Related Documentation

• Agent Runtime
• Security and Trust
• Scheduled Jobs
• VPN and Remote Access
• API Reference

Codex Agent (Detailed)

Key files and services

• Device APIs: Data/Engine/services/API/devices/ (management, approval, tunnel, rdp, routes).
• Filters: Data/Engine/services/filters/matcher.py and Data/Engine/services/API/filters/management.py.
• Enrollment approvals: Data/Engine/services/API/devices/approval.py.
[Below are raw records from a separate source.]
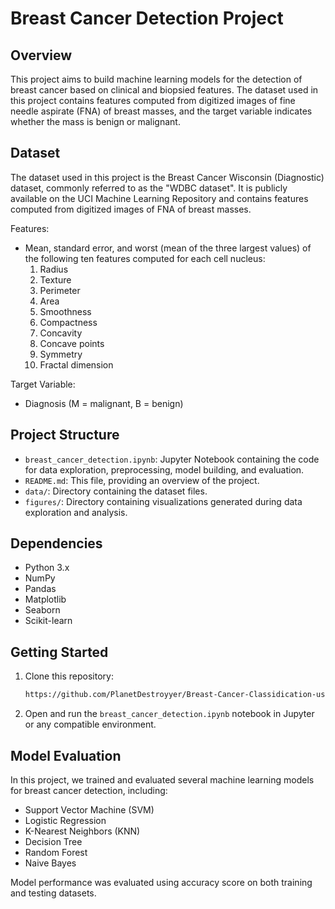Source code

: Breast Cancer Detection Project
===============================

Overview
--------
This project aims to build machine learning models for the detection of breast cancer based on clinical and biopsied features. The dataset used in this project contains features computed from digitized images of fine needle aspirate (FNA) of breast masses, and the target variable indicates whether the mass is benign or malignant.

Dataset
-------
The dataset used in this project is the Breast Cancer Wisconsin (Diagnostic) dataset, commonly referred to as the "WDBC dataset". It is publicly available on the UCI Machine Learning Repository and contains features computed from digitized images of FNA of breast masses.

Features:
- Mean, standard error, and worst (mean of the three largest values) of the following ten features computed for each cell nucleus:
  1. Radius
  2. Texture
  3. Perimeter
  4. Area
  5. Smoothness
  6. Compactness
  7. Concavity
  8. Concave points
  9. Symmetry
  10. Fractal dimension

Target Variable:
- Diagnosis (M = malignant, B = benign)

Project Structure
-----------------
- `breast_cancer_detection.ipynb`: Jupyter Notebook containing the code for data exploration, preprocessing, model building, and evaluation.
- `README.md`: This file, providing an overview of the project.
- `data/`: Directory containing the dataset files.
- `figures/`: Directory containing visualizations generated during data exploration and analysis.

Dependencies
------------
- Python 3.x
- NumPy
- Pandas
- Matplotlib
- Seaborn
- Scikit-learn

Getting Started
---------------
1. Clone this repository:

    ```bash
    https://github.com/PlanetDestroyyer/Breast-Cancer-Classidication-using-Machine-Learning.git
    ```

2. Open and run the `breast_cancer_detection.ipynb` notebook in Jupyter or any compatible environment.

Model Evaluation
----------------
In this project, we trained and evaluated several machine learning models for breast cancer detection, including:

- Support Vector Machine (SVM)
- Logistic Regression
- K-Nearest Neighbors (KNN)
- Decision Tree
- Random Forest
- Naive Bayes

Model performance was evaluated using accuracy score on both training and testing datasets.

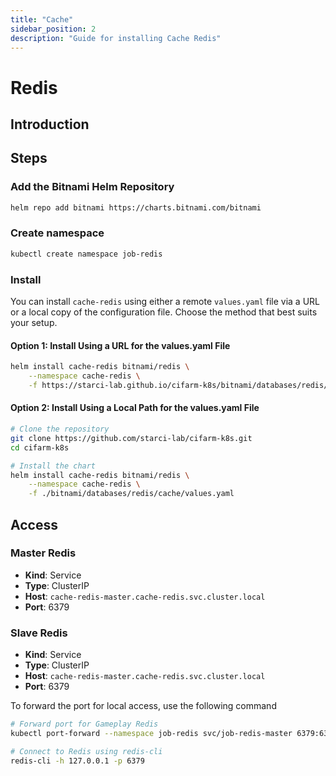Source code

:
 ```yaml
---
title: "Cache"
sidebar_position: 2
description: "Guide for installing Cache Redis"
---
```

# Redis
## Introduction

## Steps
### Add the Bitnami Helm Repository
```bash
helm repo add bitnami https://charts.bitnami.com/bitnami
```
### Create namespace
```bash
kubectl create namespace job-redis
```
### Install
You can install `cache-redis` using either a remote `values.yaml` file via a URL or a local copy of the configuration file. Choose the method that best suits your setup.
#### Option 1: Install Using a URL for the values.yaml File
```bash
helm install cache-redis bitnami/redis \
    --namespace cache-redis \
    -f https://starci-lab.github.io/cifarm-k8s/bitnami/databases/redis/cache/values.yaml
```
#### Option 2: Install Using a Local Path for the values.yaml File
```bash
# Clone the repository
git clone https://github.com/starci-lab/cifarm-k8s.git
cd cifarm-k8s

# Install the chart
helm install cache-redis bitnami/redis \
    --namespace cache-redis \
    -f ./bitnami/databases/redis/cache/values.yaml
```
## Access 
### Master Redis
- **Kind**: Service  
- **Type**: ClusterIP  
- **Host**: `cache-redis-master.cache-redis.svc.cluster.local`  
- **Port**: 6379

### Slave Redis
- **Kind**: Service  
- **Type**: ClusterIP  
- **Host**: `cache-redis-master.cache-redis.svc.cluster.local`  
- **Port**: 6379

To forward the port for local access, use the following command
```bash
# Forward port for Gameplay Redis
kubectl port-forward --namespace job-redis svc/job-redis-master 6379:6379

# Connect to Redis using redis-cli
redis-cli -h 127.0.0.1 -p 6379
```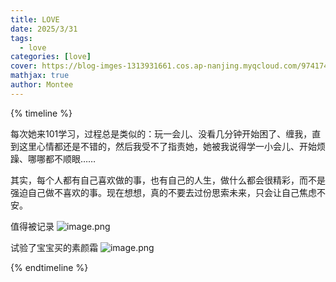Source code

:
 ```yaml
---
title: LOVE
date: 2025/3/31
tags:
  - love
categories: [love]
cover: https://blog-imges-1313931661.cos.ap-nanjing.myqcloud.com/9741743264645_.pic_hd.jpg
mathjax: true
author: Montee
---
```

{% timeline %}
<!-- node 2025 年 4 月 11 日 -->
每次她来101学习，过程总是类似的：玩一会儿、没看几分钟开始困了、缠我，直到这里心情都还是不错的，然后我受不了指责她，她被我说得学一小会儿、开始烦躁、哪哪都不顺眼……

其实，每个人都有自己喜欢做的事，也有自己的人生，做什么都会很精彩，而不是强迫自己做不喜欢的事。现在想想，真的不要去过份思索未来，只会让自己焦虑不安。

<!-- node 2025 年 4 月 10 日 -->
值得被记录
![image.png](https://blog-image-0407-1313931661.cos.ap-nanjing.myqcloud.com/20250410230328741.png?imageSlim)

<!-- node 2025 年 4 月 9 日 -->
试验了宝宝买的素颜霜
![image.png](https://blog-image-0407-1313931661.cos.ap-nanjing.myqcloud.com/20250409004304846.png?imageSlim)

{% endtimeline %}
Inventory ingestion behavior

• /api/agent/heartbeat updates last_seen and key metrics (last_user, OS, uptime).
• /api/agent/details stores full inventory payloads for memory, network, storage, software, cpu.
• JSON blobs are serialized into SQLite text columns and rehydrated for UI.

Status computation

• Online/offline is computed from last_seen (online if within ~300 seconds).
• UI tables use the derived status field from the API payload.

Device identity and keys

• Device identity is tied to GUID + SSL fingerprint + token version.
• DeviceAuthManager enforces fingerprint matches and token version checks.

Sites and enrollment codes

• Sites live in sites and device_sites tables (see Data/Engine/database.py).
• Enrollment codes are stored in enrollment_install_codes and can be site-scoped.
• Rotating a site code updates the code record and timestamps.

Device filters (matching)

• Filters are stored as JSON criteria groups in device_filters.criteria_json.
• DeviceFilterMatcher.fetch_devices() loads a snapshot from devices and joins sites.
• count_filter_devices computes match counts for UI summaries.

Per-device VPN configuration

• Allowed ports are stored in device_vpn_config.allowed_ports (JSON list).
• WireGuard uses this list to build firewall rules and allowlist transport ports.

Approval flow detail

• Enrollment requests create approval records (pending).
• Admin approval handles hostname conflicts (merge or rename).
• Denials are logged and remove pending requests.

Debug checklist

• Device missing from list: check Engine/database.db tables devices and device_keys.
• Online status wrong: check last_seen timestamps in devices table.
• Filter counts zero: validate device_filters.criteria_json and matcher logic.
• VPN config not applying: confirm device_vpn_config row and tunnel logs.